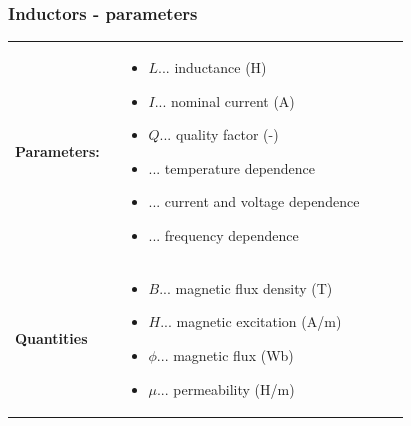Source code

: \documentclass{beamer}
\begin{document}
	\begin{frame}
    \frametitle{Inductors - parameters}
		\begin{tabular}{p{0.25\linewidth} p{0.65\linewidth}}
		\textbf{Parameters:} &
		\begin{itemize}
			\item $L$... inductance (H)
			\item $I$... nominal current (A)
			\item $Q$... quality factor (-)
			\item ... temperature dependence
			\item ... current and voltage dependence
			\item ... frequency dependence
		\end{itemize} \\
		\textbf{Quantities} &
		\begin{itemize}
			\item $B$... magnetic flux density (T)
			\item $H$... magnetic excitation (A/m)
			\item $\phi$... magnetic flux (Wb)
			\item $\mu$... permeability (H/m)
		\end{itemize}
		\end{tabular}
  \end{frame}
\end{document}
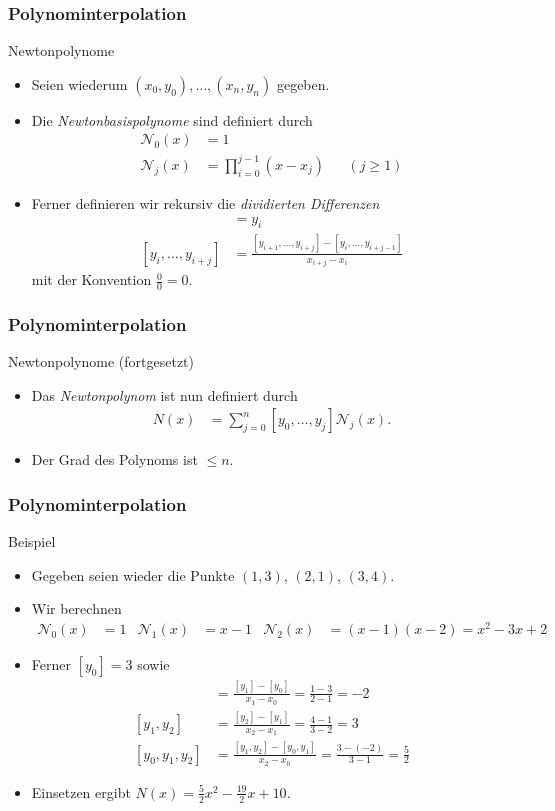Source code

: \documentclass{beamer}
\renewcommand{\emph}[1]{{\textcolor{solarizedRed}{\itshape #1}}}
\newcommand\cN{\mathcal N}
\newcommand{\mytitle}{Polynominterpolation}
\begin{document}
\begin{frame}\frametitle{\mytitle}
	\begin{block}{Newtonpolynome}
		\begin{itemize}
			\item Seien wiederum $(x_0,y_0),\ldots,(x_n,y_n)$ gegeben.
			\item Die \emph{Newtonbasispolynome} sind definiert durch
				\begin{align*}
					\cN_0(x)&=1\\
					\cN_j(x)&=\prod_{i=0}^{j-1}(x-x_j)&&(j\geq1)
				\end{align*}
			\item Ferner definieren wir rekursiv die \emph{dividierten Differenzen}
				\begin{align*}
					[y_i]&=y_i\\
					[y_i,\ldots,y_{i+j}]&=\frac{[y_{i+1},\ldots,y_{i+j}]-[y_i,\ldots,y_{i+j-1}]}{x_{i+j}-x_i}
				\end{align*}
				mit der Konvention $\frac{0}{0}=0$.
		\end{itemize}
	\end{block}
\end{frame}

\begin{frame}\frametitle{\mytitle}
	\begin{block}{Newtonpolynome (fortgesetzt)}
		\begin{itemize}
			\item Das \emph{Newtonpolynom} ist nun definiert durch
				\begin{align*}
					N(x)&=\sum_{j=0}^n[y_0,\ldots,y_j]\cN_j(x).
				\end{align*}
			\item Der Grad des Polynoms ist $\leq n$.
		\end{itemize}
	\end{block}
\end{frame}

\begin{frame}\frametitle{\mytitle}
	\begin{block}{Beispiel}
		\begin{itemize}
			\item Gegeben seien wieder die Punkte $(1,3)$, $(2,1)$, $(3,4)$.
			\item Wir berechnen
				\begin{align*}
					\cN_0(x)&=1&
					\cN_1(x)&=x-1&
					\cN_2(x)&=(x-1)(x-2)=x^2-3x+2
				\end{align*}
			\item Ferner $[y_0]=3$ sowie
				\begin{align*}
					[y_0,y_1]&=\frac{[y_1]-[y_0]}{x_1-x_0}=\frac{1-3}{2-1}=-2\\
					[y_1,y_2]&=\frac{[y_2]-[y_1]}{x_2-x_1}=\frac{4-1}{3-2}=3\\
					[y_0,y_1,y_2]&=\frac{[y_1,y_2]-[y_0,y_1]}{x_2-x_0}=\frac{3-(-2)}{3-1}=\frac{5}{2}
				\end{align*}
			\item Einsetzen ergibt $N(x)=\frac{5}{2}x^2-\frac{19}{2}x+10$.
		\end{itemize}
	\end{block}
\end{frame}
\end{document}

= = =

Could you output the lines above exactly, with no pictures included?

RESULT
Source code

: \documentclass{beamer}
\begin{document}
	\begin{frame}
    \frametitle{Inductors - parameters}
		\begin{tabular}{p{0.25\linewidth} p{0.65\linewidth}}
		\textbf{Parameters:} &
		\begin{itemize}
			\item $L$... inductance (H)
			\item $I$... nominal current (A)
			\item $Q$... quality factor (-)
			\item ... temperature dependence
			\item ... current and voltage dependence
			\item ... frequency dependence
		\end{itemize} \\
		\textbf{Quantities} &
		\begin{itemize}
			\item $B$... magnetic flux density (T)
			\item $H$... magnetic excitation (A/m)
			\item $\phi$... magnetic flux (Wb)
			\item $\mu$... permeability (H/m)
		\end{itemize}
		\end{tabular}
  \end{frame}
\end{document}
Source code

: \documentclass{beamer}
\renewcommand{\emph}[1]{{\textcolor{solarizedRed}{\itshape #1}}}
\newcommand\cN{\mathcal N}
\newcommand{\mytitle}{Polynominterpolation}
\begin{document}
\begin{frame}\frametitle{\mytitle}
	\begin{block}{Newtonpolynome}
		\begin{itemize}
			\item Seien wiederum $(x_0,y_0),\ldots,(x_n,y_n)$ gegeben.
			\item Die \emph{Newtonbasispolynome} sind definiert durch
				\begin{align*}
					\cN_0(x)&=1\\
					\cN_j(x)&=\prod_{i=0}^{j-1}(x-x_j)&&(j\geq1)
				\end{align*}
			\item Ferner definieren wir rekursiv die \emph{dividierten Differenzen}
				\begin{align*}
					[y_i]&=y_i\\
					[y_i,\ldots,y_{i+j}]&=\frac{[y_{i+1},\ldots,y_{i+j}]-[y_i,\ldots,y_{i+j-1}]}{x_{i+j}-x_i}
				\end{align*}
				mit der Konvention $\frac{0}{0}=0$.
		\end{itemize}
	\end{block}
\end{frame}

\begin{frame}\frametitle{\mytitle}
	\begin{block}{Newtonpolynome (fortgesetzt)}
		\begin{itemize}
			\item Das \emph{Newtonpolynom} ist nun definiert durch
				\begin{align*}
					N(x)&=\sum_{j=0}^n[y_0,\ldots,y_j]\cN_j(x).
				\end{align*}
			\item Der Grad des Polynoms ist $\leq n$.
		\end{itemize}
	\end{block}
\end{frame}

\begin{frame}\frametitle{\mytitle}
	\begin{block}{Beispiel}
		\begin{itemize}
			\item Gegeben seien wieder die Punkte $(1,3)$, $(2,1)$, $(3,4)$.
			\item Wir berechnen
				\begin{align*}
					\cN_0(x)&=1&
					\cN_1(x)&=x-1&
					\cN_2(x)&=(x-1)(x-2)=x^2-3x+2
				\end{align*}
			\item Ferner $[y_0]=3$ sowie
				\begin{align*}
					[y_0,y_1]&=\frac{[y_1]-[y_0]}{x_1-x_0}=\frac{1-3}{2-1}=-2\\
					[y_1,y_2]&=\frac{[y_2]-[y_1]}{x_2-x_1}=\frac{4-1}{3-2}=3\\
					[y_0,y_1,y_2]&=\frac{[y_1,y_2]-[y_0,y_1]}{x_2-x_0}=\frac{3-(-2)}{3-1}=\frac{5}{2}
				\end{align*}
			\item Einsetzen ergibt $N(x)=\frac{5}{2}x^2-\frac{19}{2}x+10$.
		\end{itemize}
	\end{block}
\end{frame}
\end{document}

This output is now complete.